I think my weirdest hostile driver experience so far was someone screaming at me to "get in the bike lane" on a street with a sharrow π€·
@mcmoots Interesting. I guess outside of a protected bike lane you're never really safe from cars and that's something you have to accept when biking in the city.
Also yeah, I've been told in general that cars have no idea how to share the road with bikes.
@bilbono
I bike in Chicago, which honestly makes it so much easier to get around - quicker than the train or bus in a lot of cases and no more bus transfers.
There are barely any hills here which makes it less physically challenging, but also very windy....

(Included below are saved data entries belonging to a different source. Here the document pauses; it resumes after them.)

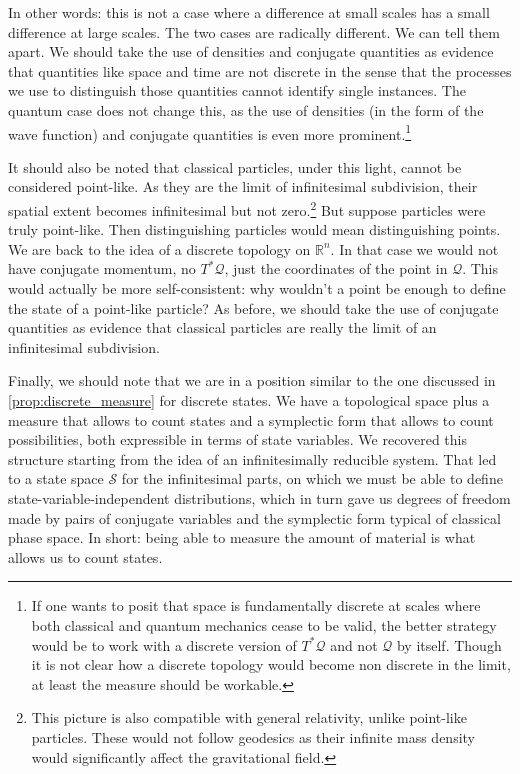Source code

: \documentclass[smallextended]{svjour3}
\numberwithin{equation}{section}
\theoremstyle{definition}
\begin{document}
In other words: this is not a case where a difference at  small scales has a small difference at large scales. The two cases are radically different. We can tell them apart. We should take the use of densities and conjugate quantities as evidence that quantities like space and time are not discrete in the sense that the processes we use to distinguish those quantities cannot identify single instances. The quantum case does not change this, as the use of densities (in the form of the wave function) and conjugate quantities is even more prominent.\footnote{If one wants to posit that space is fundamentally discrete at scales where both classical and quantum mechanics cease to be valid, the better strategy would be to work with a discrete version of $T^*\mathcal{Q}$ and not $\mathcal{Q}$ by itself. Though it is not clear how a discrete topology would become non discrete in the limit, at least the measure should be workable.}

It should also be noted that classical particles, under this light, cannot be considered point-like. As they are the limit of infinitesimal subdivision, their spatial extent becomes infinitesimal but not zero.\footnote{This picture is also compatible with general relativity, unlike point-like particles. These would not follow geodesics as their infinite mass density would significantly affect the gravitational field.} But suppose particles were truly point-like. Then distinguishing particles would mean distinguishing points. We are back to the idea of a discrete topology on $\mathbb{R}^n$. In that case we would not have conjugate momentum, no $T^*\mathcal{Q}$, just the coordinates of the point in $\mathcal{Q}$. This would actually be more self-consistent: why wouldn't a point be enough to define the state of a point-like particle? As before, we should take the use of conjugate quantities as evidence that classical particles are really the limit of an infinitesimal subdivision.

Finally, we should note that we are in a position similar to the one discussed in \ref{prop:discrete_measure} for discrete states. We have a topological space plus a measure that allows to count states and a symplectic form that allows to count possibilities, both expressible in terms of state variables. We recovered this structure starting from the idea of an infinitesimally reducible system. That led to a state space $\mathcal{S}$ for the infinitesimal parts, on which we must be able to define state-variable-independent distributions, which in turn gave us degrees of freedom made by pairs of conjugate variables and the symplectic form typical of classical phase space. In short: being able to measure the amount of material is what allows us to count states.
\end{document}
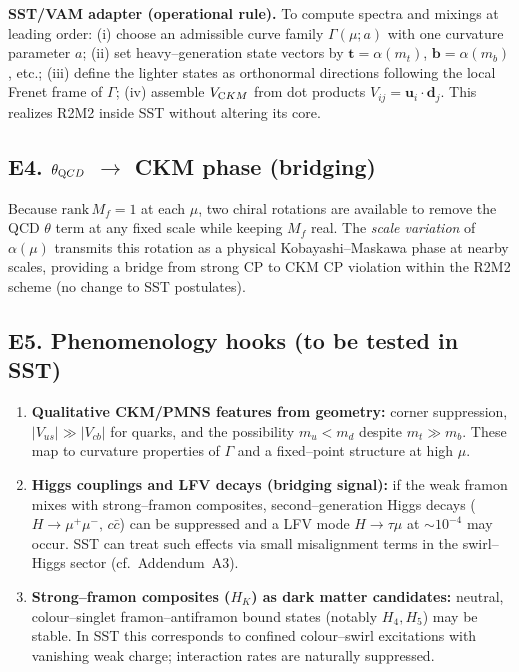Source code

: \documentclass[11pt]{article}
\begin{document}
          \textbf{SST/VAM adapter (operational rule).} To compute spectra and mixings at leading order:
          (i) choose an admissible curve family $\Gamma(\mu;a)$ with one curvature parameter $a$;
          (ii) set heavy–generation state vectors by $\mathbf t=\alpha(m_t)$, $\mathbf b=\alpha(m_b)$, etc.;
          (iii) define the lighter states as orthonormal directions following the local Frenet frame of $\Gamma$;
          (iv) assemble $V_{\textrm CKM}$ from dot products $V_{ij}=\mathbf u_i\!\cdot\!\mathbf d_j$.
          This realizes R2M2 inside SST without altering its core.

      \subsection*{E4. $\theta_{\textrm QCD}$ $\rightarrow$ CKM phase (bridging)}
          Because $\mathrm{rank}\,M_f=1$ at each $\mu$, two chiral rotations are available to remove the QCD $\theta$ term at any fixed scale while keeping $M_f$ real. The \emph{scale variation} of $\alpha(\mu)$ transmits this rotation as a physical Kobayashi–Maskawa phase at nearby scales, providing a bridge from strong CP to CKM CP violation within the R2M2 scheme (no change to SST postulates).

      \subsection*{E5. Phenomenology hooks (to be tested in SST)}
          \begin{enumerate}
          \item \textbf{Qualitative CKM/PMNS features from geometry:} corner suppression, $|V_{us}|\gg|V_{cb}|$ for quarks, and the possibility $m_u<m_d$ despite $m_t\!\gg\!m_b$. These map to curvature properties of $\Gamma$ and a fixed–point structure at high $\mu$.
          \item \textbf{Higgs couplings and LFV decays (bridging signal):} if the weak framon mixes with strong–framon composites, second–generation Higgs decays ($H\!\to\!\mu^+\mu^-,\,c\bar c$) can be suppressed and a LFV mode $H\!\to\!\tau\mu$ at $\sim 10^{-4}$ may occur. SST can treat such effects via small misalignment terms in the swirl–Higgs sector (cf.\ Addendum~A3).
          \item \textbf{Strong–framon composites ($H_K$) as dark matter candidates:} neutral, colour–singlet framon–antiframon bound states (notably $H_4, H_5$) may be stable. In SST this corresponds to confined colour–swirl excitations with vanishing weak charge; interaction rates are naturally suppressed.
          \end{enumerate}
\end{document}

Traffic took a lot of my attention at first, but I got used to it a lot like I did when I was first learning to drive.
@bilbono
Another pro is actually getting to know the streets and neighborhoods around you instead of just the ones around the stations you use!
@doodler This is a good point I hadn't considered.
@bilbono I biked SF downtown every day for 4 years and never had an injury. Bike infrastructure is rapidly improving in SF, esp. around Folsom and 7th Sts. Still not π―, but not terrible either! Also, sfbike.org has urban biking classes which I've heard great things about!
@nornagon Exactly what I was hoping to hear! Urban biking classes would make me feel a lot more comfortable I think.
im chicagoan biker: grid, flat biking with lots of cars and traffic, rubble sometimes
Remember to get a bike with gear shifting for those steep san fran hills!
Bikes the best way to open up the freedom of living in a city, especially the size of san fran at least thats what ive found. My family digs biking the surrounding area too
@bilbono I bike around Seattle, which has similar hills (and similar cars, though I feel like SF drivers are more aggressive in general). Hills + roads with too much traffic to ride on definitely change which places feel "nearby" on a bike, but as you learn good routes, the city opens up. Even when I've let my fitness lapse a bit I still feel like I can go where I want without problems, with maybe 1-2 exceptions - and I can put my bike on the bus to get up those.